From Russia With Love

Russia, one of four countries that dominate the production of many precious and industrial metals, is to industrial metals what the

Organization of Petroleum Exporting Countries

is to oil. After the fall of communism, the Empire Formerly Known as Evil flooded the world with aluminum ingot in order to raise hard currency.

Who's Precious Now?
Relative metal prices since the Russian default

Source: Bloomberg

The price collapse lasted to late 1993, and made

Alcoa

(AA) - Get Report

an underperforming stock. A later price collapse associated with the Asian and Russian crises of 1997-1998 hurt Alcoa as well, and it wasn't until an apparent bottom in aluminum in early 1999 that Alcoa took off and became the best-performing stock in the

Dow Jones Industrial Average

for the year as a whole.

The recent drop in Alcoa's relative performance in light of firmer aluminum prices may be signaling an emerging slowdown in industrial demand as higher interest rates start to bite.

Alcoa Anxiety?
The stock's recent slip may signal a slowdown in aluminum demand

Source: Bloomberg

Buddy, Can You Spare a Nickel?

Every time gold hiccups, it makes the financial headlines, but the price is still nowhere. Nickel, on the other hand, has been trading like Nickel.com. As Russia's capital-strapped mining and transport sectors struggle to keep up with world demand, the prices of platinum, palladium and nickel have been soaring. Nickel is more than twice as valuable as it was just prior to the Russian default, and palladium is 70% higher.

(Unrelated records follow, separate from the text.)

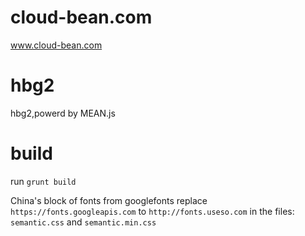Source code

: # cloud-bean.com
www.cloud-bean.com

# hbg2
hbg2,powerd by MEAN.js


# build
run `grunt build`

China's block of fonts from googlefonts
replace `https://fonts.googleapis.com` to `http://fonts.useso.com` in the files:
`semantic.css` and `semantic.min.css`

Financial markets are continuously paranoid over inflation. The European central banks announced suspension of their gold selling in September 1999.

Placer Dome

(PDG)

recently announced it would stop selling gold forward.

Warren Buffett

still has, to the best of anyone's knowledge, the huge silver position he acquired in 1997 (this guy probably sits in Omaha and gets nagged: "Waarrrenn! You should have bought palladium!").

So how come the action is in the base metals?

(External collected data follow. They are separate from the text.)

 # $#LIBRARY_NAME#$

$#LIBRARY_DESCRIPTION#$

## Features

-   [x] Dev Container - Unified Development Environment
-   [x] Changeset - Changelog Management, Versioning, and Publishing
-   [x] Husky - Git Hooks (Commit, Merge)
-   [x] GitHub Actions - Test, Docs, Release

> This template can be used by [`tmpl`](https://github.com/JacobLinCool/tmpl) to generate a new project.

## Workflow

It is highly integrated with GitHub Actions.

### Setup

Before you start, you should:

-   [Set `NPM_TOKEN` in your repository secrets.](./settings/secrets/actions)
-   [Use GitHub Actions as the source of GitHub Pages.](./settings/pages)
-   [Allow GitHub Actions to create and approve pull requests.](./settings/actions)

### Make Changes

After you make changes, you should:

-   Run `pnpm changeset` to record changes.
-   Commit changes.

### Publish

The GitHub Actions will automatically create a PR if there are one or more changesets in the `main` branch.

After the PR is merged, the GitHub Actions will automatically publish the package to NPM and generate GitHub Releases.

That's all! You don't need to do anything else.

The answer, quite simply, is that strong economic growth and increasing inflationary pressures are two very different things. If inflationary expectations were in fact increasing, two observations on market spreads would be true: First, the spread between 30-year and one-year Treasury yields would be increasing, and increasing as a percentage of one-year yields; second, the spread between platinum and gold would be stable or falling, and falling as a percentage of gold prices.

Neither is the case. The Treasury yield curve is in the process of inverting at higher one-year rates as the Fed tightens credit. And the platinum-gold spread is moving strongly in favor of platinum at a flat gold price as industrial demand surges.

Fed Fights Inflation, Platinum Whomps Gold

Bloomberg

While we can credit all sorts of special factors to both of these spreads -- the supply uncertainties of long Treasury bonds and Russian production and shipping disruptions -- we come back to one simple reality: Inflation is too much money chasing too few goods. The Treasury spread tells us we are producing less money, and the platinum-gold spread tells us we are producing more goods.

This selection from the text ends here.